### TASK REQUIREMENTS
First find the line with "onDepthFrameEvent(short[] arg0, byte[]" in the entries below, then set down exactly every line through the line with "Permet de fixer", that line included.
======== MATERIAL FOR THIS TASK
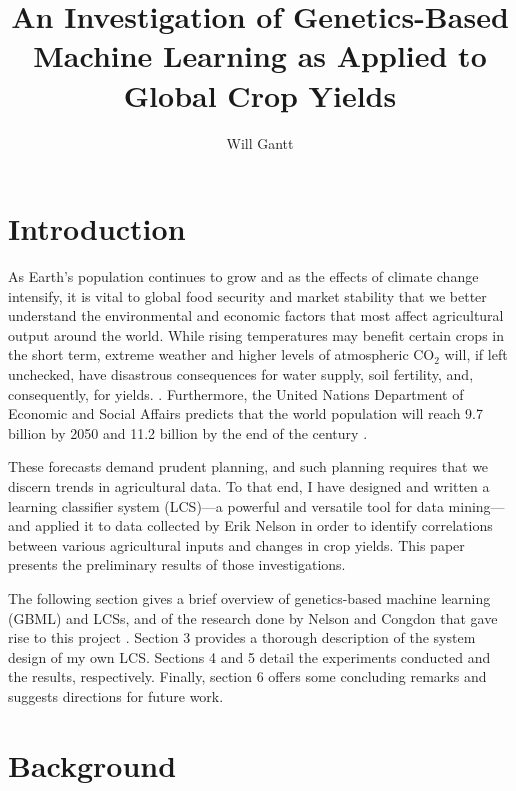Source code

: \documentclass[11pt]{article}
\begin{document}
\title{An Investigation of Genetics-Based Machine Learning as Applied to Global Crop Yields}
\author{Will Gantt}
\maketitle

\section{Introduction}

As Earth's population continues to grow and as the effects of climate change intensify, it is vital to global food security and market stability that we better understand the environmental and economic factors that most affect agricultural output around the world. While rising temperatures may benefit certain crops in the short term, extreme weather and higher levels of atmospheric $\text{CO}_2$ will, if left unchecked,  have disastrous consequences for water supply, soil fertility, and, consequently, for yields. \cite{us_epa_climate_2017}. Furthermore, the United Nations Department of Economic and Social Affairs predicts that the world population will reach 9.7 billion by 2050 and 11.2 billion by the end of the century \cite{noauthor_world_2015}.

These forecasts demand prudent planning, and such planning requires that we discern trends in agricultural data. To that end, I have designed and written a learning classifier system (LCS)---a powerful and versatile tool  for data mining---and applied it to data collected by Erik Nelson in order to identify correlations between various agricultural inputs and changes in crop yields.
This paper presents the preliminary results of those investigations.

The following section gives a brief overview of genetics-based machine learning (GBML) and LCSs, and of the research done by Nelson and Congdon that gave rise to this project \cite{nelson_measuring_2016}. Section 3 provides a thorough description of the system design of my own LCS. Sections 4 and 5 detail the experiments conducted and the results, respectively. Finally, section 6 offers some concluding remarks and suggests directions for future work.

\section{Background}
\end{document}
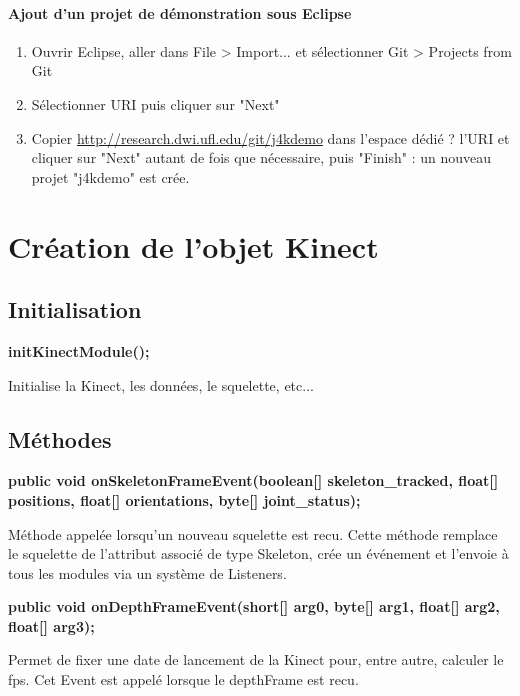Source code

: \documentclass{report}
\begin{document}
\subsubsection*{Ajout d'un projet de d\'emonstration sous Eclipse}
\begin{enumerate}
\item Ouvrir Eclipse, aller dans File > Import... et s\'electionner Git > Projects from Git
\item S\'electionner URI puis cliquer sur "Next"
\item Copier \underline{http://research.dwi.ufl.edu/git/j4kdemo} dans l'espace d\'edi\'e ? l'URI et cliquer sur "Next" autant de fois que n\'ecessaire, puis "Finish" : un nouveau projet "j4kdemo" est cr\'ee.
\end{enumerate}



\chapter*{Cr\'eation de l'objet Kinect}
\section*{Initialisation}
\textbf{initKinectModule();}

Initialise la Kinect, les donn\'ees, le squelette, etc...


\section*{M\'ethodes}
\textbf{public void onSkeletonFrameEvent(boolean[] skeleton\_tracked, float[] positions, float[] orientations, byte[] joint\_status);}

M\'ethode appel\'ee lorsqu'un nouveau squelette est recu. Cette m\'ethode remplace le squelette de l'attribut associ\'e de type Skeleton, cr\'ee un \'ev\'enement et l'envoie \`a tous les modules via un syst\`eme de Listeners.


\hspace{1\baselineskip}

\textbf{public void onDepthFrameEvent(short[] arg0, byte[] arg1, float[] arg2, float[] arg3);}

Permet de fixer une date de lancement de la Kinect pour, entre autre, calculer le fps. Cet Event est appel\'e lorsque le depthFrame est recu.
      
      
\hspace{1\baselineskip}
\end{document}
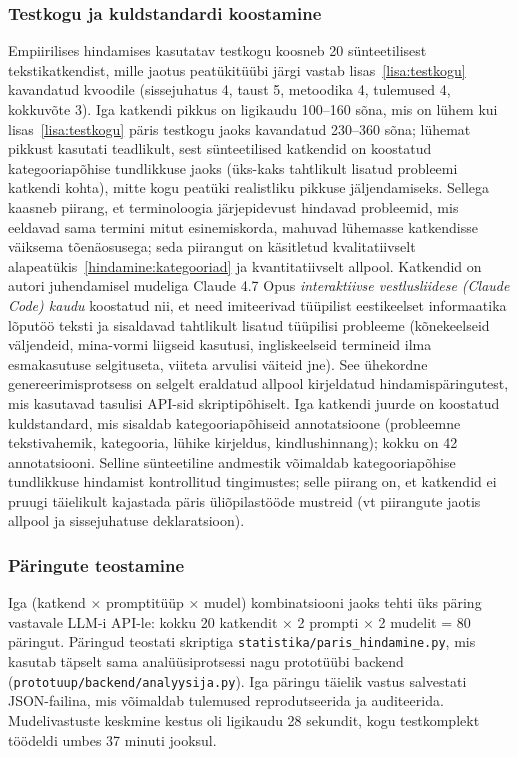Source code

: \subsubsection{Testkogu ja kuldstandardi koostamine}

Empiirilises hindamises kasutatav testkogu koosneb 20 sünteetilisest tekstikatkendist, mille jaotus peatükitüübi järgi vastab lisas~\ref{lisa:testkogu} kavandatud kvoodile (sissejuhatus 4, taust 5, metoodika 4, tulemused 4, kokkuvõte 3). Iga katkendi pikkus on ligikaudu 100--160 sõna, mis on lühem kui lisas~\ref{lisa:testkogu} päris testkogu jaoks kavandatud 230--360 sõna; lühemat pikkust kasutati teadlikult, sest sünteetilised katkendid on koostatud kategooriapõhise tundlikkuse jaoks (üks-kaks tahtlikult lisatud probleemi katkendi kohta), mitte kogu peatüki realistliku pikkuse jäljendamiseks. Sellega kaasneb piirang, et terminoloogia järjepidevust hindavad probleemid, mis eeldavad sama termini mitut esinemiskorda, mahuvad lühemasse katkendisse väiksema tõenäosusega; seda piirangut on käsitletud kvalitatiivselt alapeatükis~\ref{hindamine:kategooriad} ja kvantitatiivselt allpool. Katkendid on autori juhendamisel mudeliga Claude 4.7 Opus \emph{interaktiivse vestlusliidese (Claude Code) kaudu} koostatud nii, et need imiteerivad tüüpilist eestikeelset informaatika lõputöö teksti ja sisaldavad tahtlikult lisatud tüüpilisi probleeme (kõnekeelseid väljendeid, mina-vormi liigseid kasutusi, ingliskeelseid termineid ilma esmakasutuse selgituseta, viiteta arvulisi väiteid jne). See ühekordne genereerimisprotsess on selgelt eraldatud allpool kirjeldatud hindamispäringutest, mis kasutavad tasulisi API-sid skriptipõhiselt. Iga katkendi juurde on koostatud kuldstandard, mis sisaldab kategooriapõhiseid annotatsioone (probleemne tekstivahemik, kategooria, lühike kirjeldus, kindlushinnang); kokku on 42 annotatsiooni. Selline sünteetiline andmestik võimaldab kategooriapõhise tundlikkuse hindamist kontrollitud tingimustes; selle piirang on, et katkendid ei pruugi täielikult kajastada päris üliõpilastööde mustreid (vt piirangute jaotis allpool ja sissejuhatuse deklaratsioon).

\subsubsection{Päringute teostamine}

Iga (katkend × promptitüüp × mudel) kombinatsiooni jaoks tehti üks päring vastavale LLM-i API-le: kokku 20 katkendit × 2 prompti × 2 mudelit = 80 päringut. Päringud teostati skriptiga \texttt{statistika/paris\_hindamine.py}, mis kasutab täpselt sama analüüsiprotsessi nagu prototüübi backend (\texttt{prototuup/backend/analyysija.py}). Iga päringu täielik vastus salvestati JSON-failina, mis võimaldab tulemused reprodutseerida ja auditeerida. Mudelivastuste keskmine kestus oli ligikaudu 28 sekundit, kogu testkomplekt töödeldi umbes 37 minuti jooksul.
================
### RESULT
\textbf{public void onDepthFrameEvent(short[] arg0, byte[] arg1, float[] arg2, float[] arg3);}

Permet de fixer une date de lancement de la Kinect pour, entre autre, calculer le fps. Cet Event est appel\'e lorsque le depthFrame est recu.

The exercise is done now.